Activity » All entries are to be transcribed exactly. Pictures are not part of the copy.

Excerpts from a dataset
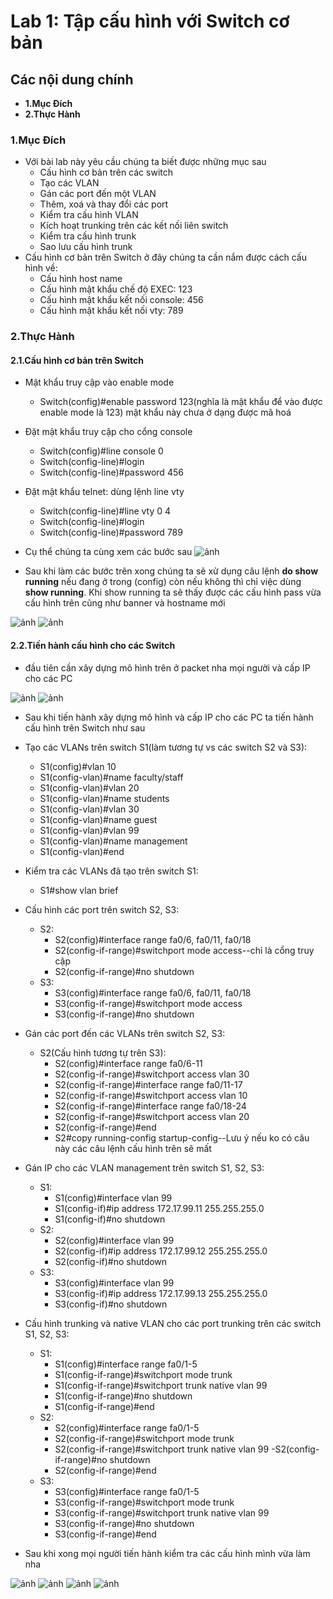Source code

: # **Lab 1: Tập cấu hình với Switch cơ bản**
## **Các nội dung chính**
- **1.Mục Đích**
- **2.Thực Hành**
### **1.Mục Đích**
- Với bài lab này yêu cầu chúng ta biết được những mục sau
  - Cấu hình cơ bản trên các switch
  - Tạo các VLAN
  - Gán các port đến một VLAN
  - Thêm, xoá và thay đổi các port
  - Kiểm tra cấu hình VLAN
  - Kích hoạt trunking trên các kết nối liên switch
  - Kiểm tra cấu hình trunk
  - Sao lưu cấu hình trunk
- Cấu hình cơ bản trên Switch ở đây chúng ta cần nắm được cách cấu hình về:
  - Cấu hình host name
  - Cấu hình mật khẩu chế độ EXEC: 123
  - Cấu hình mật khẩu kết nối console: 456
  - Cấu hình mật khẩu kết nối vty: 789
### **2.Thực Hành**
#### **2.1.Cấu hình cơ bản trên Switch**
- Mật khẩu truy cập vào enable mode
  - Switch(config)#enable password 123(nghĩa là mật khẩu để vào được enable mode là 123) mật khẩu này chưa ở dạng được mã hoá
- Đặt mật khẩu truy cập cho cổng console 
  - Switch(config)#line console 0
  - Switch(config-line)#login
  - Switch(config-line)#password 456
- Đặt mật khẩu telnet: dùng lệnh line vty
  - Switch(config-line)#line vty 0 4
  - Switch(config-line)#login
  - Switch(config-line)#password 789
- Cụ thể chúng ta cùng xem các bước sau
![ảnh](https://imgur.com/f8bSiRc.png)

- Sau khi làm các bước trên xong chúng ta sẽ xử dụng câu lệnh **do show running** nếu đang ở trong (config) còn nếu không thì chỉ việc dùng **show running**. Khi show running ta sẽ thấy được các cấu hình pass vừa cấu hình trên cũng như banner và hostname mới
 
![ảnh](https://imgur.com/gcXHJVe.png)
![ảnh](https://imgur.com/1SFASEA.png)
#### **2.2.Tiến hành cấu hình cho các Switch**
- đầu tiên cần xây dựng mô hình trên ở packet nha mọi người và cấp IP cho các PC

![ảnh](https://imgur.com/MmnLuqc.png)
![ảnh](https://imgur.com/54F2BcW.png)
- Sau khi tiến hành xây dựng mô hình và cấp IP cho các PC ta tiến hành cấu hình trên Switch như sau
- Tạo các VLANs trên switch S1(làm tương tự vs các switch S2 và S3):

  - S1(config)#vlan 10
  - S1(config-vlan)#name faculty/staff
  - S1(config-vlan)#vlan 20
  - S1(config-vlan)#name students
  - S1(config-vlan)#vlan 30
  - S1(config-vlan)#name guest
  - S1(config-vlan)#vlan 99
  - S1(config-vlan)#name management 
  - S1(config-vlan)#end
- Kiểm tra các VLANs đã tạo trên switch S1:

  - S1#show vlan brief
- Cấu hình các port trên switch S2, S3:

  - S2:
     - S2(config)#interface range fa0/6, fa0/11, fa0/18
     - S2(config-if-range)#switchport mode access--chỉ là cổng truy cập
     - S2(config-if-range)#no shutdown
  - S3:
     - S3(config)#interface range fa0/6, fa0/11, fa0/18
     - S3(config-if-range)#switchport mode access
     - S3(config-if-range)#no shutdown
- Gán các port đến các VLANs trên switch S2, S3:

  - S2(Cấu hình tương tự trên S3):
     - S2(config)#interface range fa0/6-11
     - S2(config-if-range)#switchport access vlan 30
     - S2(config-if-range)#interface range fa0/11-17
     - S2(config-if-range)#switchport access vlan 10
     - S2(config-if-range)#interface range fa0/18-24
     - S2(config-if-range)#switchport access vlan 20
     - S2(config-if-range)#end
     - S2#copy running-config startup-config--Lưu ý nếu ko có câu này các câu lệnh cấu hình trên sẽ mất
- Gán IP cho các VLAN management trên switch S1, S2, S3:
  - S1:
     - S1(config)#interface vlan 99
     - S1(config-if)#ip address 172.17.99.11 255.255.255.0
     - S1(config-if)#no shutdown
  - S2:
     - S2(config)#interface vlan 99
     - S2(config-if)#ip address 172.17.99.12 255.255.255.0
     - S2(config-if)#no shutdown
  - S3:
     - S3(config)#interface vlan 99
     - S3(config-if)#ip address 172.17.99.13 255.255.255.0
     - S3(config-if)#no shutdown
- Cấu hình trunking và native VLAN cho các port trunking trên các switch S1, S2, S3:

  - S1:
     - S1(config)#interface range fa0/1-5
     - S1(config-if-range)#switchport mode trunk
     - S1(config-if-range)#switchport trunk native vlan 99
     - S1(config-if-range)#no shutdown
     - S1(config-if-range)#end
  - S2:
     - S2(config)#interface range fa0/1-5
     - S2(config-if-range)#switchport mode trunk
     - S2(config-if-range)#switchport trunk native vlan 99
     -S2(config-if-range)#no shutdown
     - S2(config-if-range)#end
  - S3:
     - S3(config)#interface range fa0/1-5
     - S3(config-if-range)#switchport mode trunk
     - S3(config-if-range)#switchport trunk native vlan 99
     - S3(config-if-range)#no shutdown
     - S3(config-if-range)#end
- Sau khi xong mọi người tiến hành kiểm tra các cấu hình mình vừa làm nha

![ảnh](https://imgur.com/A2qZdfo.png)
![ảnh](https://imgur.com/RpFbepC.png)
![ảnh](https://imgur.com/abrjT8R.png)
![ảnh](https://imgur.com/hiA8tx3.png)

Expected output »
Source code

: # **Lab 1: Tập cấu hình với Switch cơ bản**
## **Các nội dung chính**
- **1.Mục Đích**
- **2.Thực Hành**
### **1.Mục Đích**
- Với bài lab này yêu cầu chúng ta biết được những mục sau
  - Cấu hình cơ bản trên các switch
  - Tạo các VLAN
  - Gán các port đến một VLAN
  - Thêm, xoá và thay đổi các port
  - Kiểm tra cấu hình VLAN
  - Kích hoạt trunking trên các kết nối liên switch
  - Kiểm tra cấu hình trunk
  - Sao lưu cấu hình trunk
- Cấu hình cơ bản trên Switch ở đây chúng ta cần nắm được cách cấu hình về:
  - Cấu hình host name
  - Cấu hình mật khẩu chế độ EXEC: 123
  - Cấu hình mật khẩu kết nối console: 456
  - Cấu hình mật khẩu kết nối vty: 789
### **2.Thực Hành**
#### **2.1.Cấu hình cơ bản trên Switch**
- Mật khẩu truy cập vào enable mode
  - Switch(config)#enable password 123(nghĩa là mật khẩu để vào được enable mode là 123) mật khẩu này chưa ở dạng được mã hoá
- Đặt mật khẩu truy cập cho cổng console 
  - Switch(config)#line console 0
  - Switch(config-line)#login
  - Switch(config-line)#password 456
- Đặt mật khẩu telnet: dùng lệnh line vty
  - Switch(config-line)#line vty 0 4
  - Switch(config-line)#login
  - Switch(config-line)#password 789
- Cụ thể chúng ta cùng xem các bước sau
![ảnh](https://imgur.com/f8bSiRc.png)

- Sau khi làm các bước trên xong chúng ta sẽ xử dụng câu lệnh **do show running** nếu đang ở trong (config) còn nếu không thì chỉ việc dùng **show running**. Khi show running ta sẽ thấy được các cấu hình pass vừa cấu hình trên cũng như banner và hostname mới
 
![ảnh](https://imgur.com/gcXHJVe.png)
![ảnh](https://imgur.com/1SFASEA.png)
#### **2.2.Tiến hành cấu hình cho các Switch**
- đầu tiên cần xây dựng mô hình trên ở packet nha mọi người và cấp IP cho các PC

![ảnh](https://imgur.com/MmnLuqc.png)
![ảnh](https://imgur.com/54F2BcW.png)
- Sau khi tiến hành xây dựng mô hình và cấp IP cho các PC ta tiến hành cấu hình trên Switch như sau
- Tạo các VLANs trên switch S1(làm tương tự vs các switch S2 và S3):

  - S1(config)#vlan 10
  - S1(config-vlan)#name faculty/staff
  - S1(config-vlan)#vlan 20
  - S1(config-vlan)#name students
  - S1(config-vlan)#vlan 30
  - S1(config-vlan)#name guest
  - S1(config-vlan)#vlan 99
  - S1(config-vlan)#name management 
  - S1(config-vlan)#end
- Kiểm tra các VLANs đã tạo trên switch S1:

  - S1#show vlan brief
- Cấu hình các port trên switch S2, S3:

  - S2:
     - S2(config)#interface range fa0/6, fa0/11, fa0/18
     - S2(config-if-range)#switchport mode access--chỉ là cổng truy cập
     - S2(config-if-range)#no shutdown
  - S3:
     - S3(config)#interface range fa0/6, fa0/11, fa0/18
     - S3(config-if-range)#switchport mode access
     - S3(config-if-range)#no shutdown
- Gán các port đến các VLANs trên switch S2, S3:

  - S2(Cấu hình tương tự trên S3):
     - S2(config)#interface range fa0/6-11
     - S2(config-if-range)#switchport access vlan 30
     - S2(config-if-range)#interface range fa0/11-17
     - S2(config-if-range)#switchport access vlan 10
     - S2(config-if-range)#interface range fa0/18-24
     - S2(config-if-range)#switchport access vlan 20
     - S2(config-if-range)#end
     - S2#copy running-config startup-config--Lưu ý nếu ko có câu này các câu lệnh cấu hình trên sẽ mất
- Gán IP cho các VLAN management trên switch S1, S2, S3:
  - S1:
     - S1(config)#interface vlan 99
     - S1(config-if)#ip address 172.17.99.11 255.255.255.0
     - S1(config-if)#no shutdown
  - S2:
     - S2(config)#interface vlan 99
     - S2(config-if)#ip address 172.17.99.12 255.255.255.0
     - S2(config-if)#no shutdown
  - S3:
     - S3(config)#interface vlan 99
     - S3(config-if)#ip address 172.17.99.13 255.255.255.0
     - S3(config-if)#no shutdown
- Cấu hình trunking và native VLAN cho các port trunking trên các switch S1, S2, S3:

  - S1:
     - S1(config)#interface range fa0/1-5
     - S1(config-if-range)#switchport mode trunk
     - S1(config-if-range)#switchport trunk native vlan 99
     - S1(config-if-range)#no shutdown
     - S1(config-if-range)#end
  - S2:
     - S2(config)#interface range fa0/1-5
     - S2(config-if-range)#switchport mode trunk
     - S2(config-if-range)#switchport trunk native vlan 99
     -S2(config-if-range)#no shutdown
     - S2(config-if-range)#end
  - S3:
     - S3(config)#interface range fa0/1-5
     - S3(config-if-range)#switchport mode trunk
     - S3(config-if-range)#switchport trunk native vlan 99
     - S3(config-if-range)#no shutdown
     - S3(config-if-range)#end
- Sau khi xong mọi người tiến hành kiểm tra các cấu hình mình vừa làm nha

![ảnh](https://imgur.com/A2qZdfo.png)
![ảnh](https://imgur.com/RpFbepC.png)
![ảnh](https://imgur.com/abrjT8R.png)
![ảnh](https://imgur.com/hiA8tx3.png)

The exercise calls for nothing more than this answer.